* _What to do_: Extract, from the listing that follows, each line containing the word "xspace".

* _Extracted material_:
=== Begin Enclosure ===

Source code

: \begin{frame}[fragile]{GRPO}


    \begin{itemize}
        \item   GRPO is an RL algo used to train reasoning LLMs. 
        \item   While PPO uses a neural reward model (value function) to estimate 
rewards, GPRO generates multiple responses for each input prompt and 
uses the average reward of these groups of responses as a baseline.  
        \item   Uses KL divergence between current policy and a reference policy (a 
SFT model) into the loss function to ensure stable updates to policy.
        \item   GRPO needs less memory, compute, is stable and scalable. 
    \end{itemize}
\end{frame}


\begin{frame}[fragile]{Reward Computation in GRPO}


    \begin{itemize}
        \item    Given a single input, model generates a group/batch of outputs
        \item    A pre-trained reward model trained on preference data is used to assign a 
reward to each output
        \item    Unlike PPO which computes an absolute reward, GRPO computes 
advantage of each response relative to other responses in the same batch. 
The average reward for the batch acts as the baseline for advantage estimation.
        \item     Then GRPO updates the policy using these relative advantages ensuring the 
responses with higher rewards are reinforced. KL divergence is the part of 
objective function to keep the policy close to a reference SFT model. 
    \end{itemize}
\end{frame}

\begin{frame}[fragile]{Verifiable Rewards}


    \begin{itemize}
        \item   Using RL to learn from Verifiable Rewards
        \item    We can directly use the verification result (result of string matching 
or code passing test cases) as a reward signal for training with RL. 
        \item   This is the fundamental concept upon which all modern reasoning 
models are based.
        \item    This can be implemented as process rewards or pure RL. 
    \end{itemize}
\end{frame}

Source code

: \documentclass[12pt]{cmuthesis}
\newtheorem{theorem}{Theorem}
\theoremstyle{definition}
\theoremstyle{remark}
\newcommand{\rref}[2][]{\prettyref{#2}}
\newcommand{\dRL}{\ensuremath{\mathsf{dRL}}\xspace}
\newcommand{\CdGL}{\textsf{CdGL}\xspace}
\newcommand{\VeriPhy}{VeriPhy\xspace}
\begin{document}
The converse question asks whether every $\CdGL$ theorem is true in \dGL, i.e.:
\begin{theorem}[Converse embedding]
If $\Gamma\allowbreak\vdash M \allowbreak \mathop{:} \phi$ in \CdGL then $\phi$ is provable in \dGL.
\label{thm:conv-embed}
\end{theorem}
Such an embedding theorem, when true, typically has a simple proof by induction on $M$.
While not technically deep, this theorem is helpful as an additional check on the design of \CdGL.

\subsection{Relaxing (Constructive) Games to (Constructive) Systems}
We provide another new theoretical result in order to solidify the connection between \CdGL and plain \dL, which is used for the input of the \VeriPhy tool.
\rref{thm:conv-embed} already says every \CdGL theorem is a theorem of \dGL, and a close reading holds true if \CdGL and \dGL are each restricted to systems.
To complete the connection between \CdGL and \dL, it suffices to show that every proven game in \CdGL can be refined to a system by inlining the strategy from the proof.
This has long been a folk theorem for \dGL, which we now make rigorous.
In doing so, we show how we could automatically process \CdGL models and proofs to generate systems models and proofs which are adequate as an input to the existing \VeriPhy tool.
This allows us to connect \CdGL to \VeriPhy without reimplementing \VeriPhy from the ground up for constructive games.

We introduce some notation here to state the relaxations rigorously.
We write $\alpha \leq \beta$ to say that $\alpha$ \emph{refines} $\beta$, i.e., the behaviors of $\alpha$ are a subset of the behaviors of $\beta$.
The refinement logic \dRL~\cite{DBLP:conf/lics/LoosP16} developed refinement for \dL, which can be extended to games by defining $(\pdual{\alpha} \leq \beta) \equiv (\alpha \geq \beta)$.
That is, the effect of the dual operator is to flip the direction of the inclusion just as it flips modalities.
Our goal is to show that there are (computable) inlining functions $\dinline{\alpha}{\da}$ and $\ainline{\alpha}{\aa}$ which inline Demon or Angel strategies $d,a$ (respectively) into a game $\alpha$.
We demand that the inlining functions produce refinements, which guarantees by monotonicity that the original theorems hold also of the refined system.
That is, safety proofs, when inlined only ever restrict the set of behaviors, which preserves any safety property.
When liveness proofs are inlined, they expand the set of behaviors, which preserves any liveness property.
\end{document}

=== End Enclosure ===
=== Begin Enclosure ===

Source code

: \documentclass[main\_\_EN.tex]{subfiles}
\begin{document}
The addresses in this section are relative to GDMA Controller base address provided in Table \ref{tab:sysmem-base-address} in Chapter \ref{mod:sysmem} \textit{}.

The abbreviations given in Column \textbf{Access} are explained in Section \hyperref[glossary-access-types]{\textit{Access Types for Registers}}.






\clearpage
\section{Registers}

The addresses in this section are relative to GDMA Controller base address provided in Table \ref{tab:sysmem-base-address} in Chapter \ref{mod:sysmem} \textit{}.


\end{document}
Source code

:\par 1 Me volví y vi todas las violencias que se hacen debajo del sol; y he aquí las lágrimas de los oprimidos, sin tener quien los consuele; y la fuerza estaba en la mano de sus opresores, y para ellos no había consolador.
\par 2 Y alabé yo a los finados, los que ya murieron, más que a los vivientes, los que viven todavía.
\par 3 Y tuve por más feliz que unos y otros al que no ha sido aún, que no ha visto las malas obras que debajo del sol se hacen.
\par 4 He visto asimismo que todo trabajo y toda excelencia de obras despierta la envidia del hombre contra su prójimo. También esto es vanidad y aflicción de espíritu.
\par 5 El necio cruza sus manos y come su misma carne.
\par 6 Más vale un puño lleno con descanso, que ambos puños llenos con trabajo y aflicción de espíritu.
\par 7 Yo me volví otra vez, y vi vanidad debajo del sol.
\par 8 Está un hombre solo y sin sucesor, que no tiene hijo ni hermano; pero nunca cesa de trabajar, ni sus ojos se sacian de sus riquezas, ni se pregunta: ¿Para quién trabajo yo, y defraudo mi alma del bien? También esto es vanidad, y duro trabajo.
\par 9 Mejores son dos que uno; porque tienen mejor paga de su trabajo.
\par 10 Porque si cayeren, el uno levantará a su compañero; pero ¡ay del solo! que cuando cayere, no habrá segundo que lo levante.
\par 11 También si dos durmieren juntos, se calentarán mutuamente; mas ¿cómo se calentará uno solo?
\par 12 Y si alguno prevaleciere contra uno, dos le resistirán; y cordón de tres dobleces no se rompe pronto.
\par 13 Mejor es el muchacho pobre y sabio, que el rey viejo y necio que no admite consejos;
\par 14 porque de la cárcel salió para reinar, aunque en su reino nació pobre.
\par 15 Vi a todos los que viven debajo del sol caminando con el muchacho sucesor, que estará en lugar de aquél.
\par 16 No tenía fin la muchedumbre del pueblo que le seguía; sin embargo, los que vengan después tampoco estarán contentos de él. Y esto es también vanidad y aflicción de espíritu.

=== End Enclosure ===

* _The answer_:
\newcommand{\dRL}{\ensuremath{\mathsf{dRL}}\xspace}
\newcommand{\CdGL}{\textsf{CdGL}\xspace}
\newcommand{\VeriPhy}{VeriPhy\xspace}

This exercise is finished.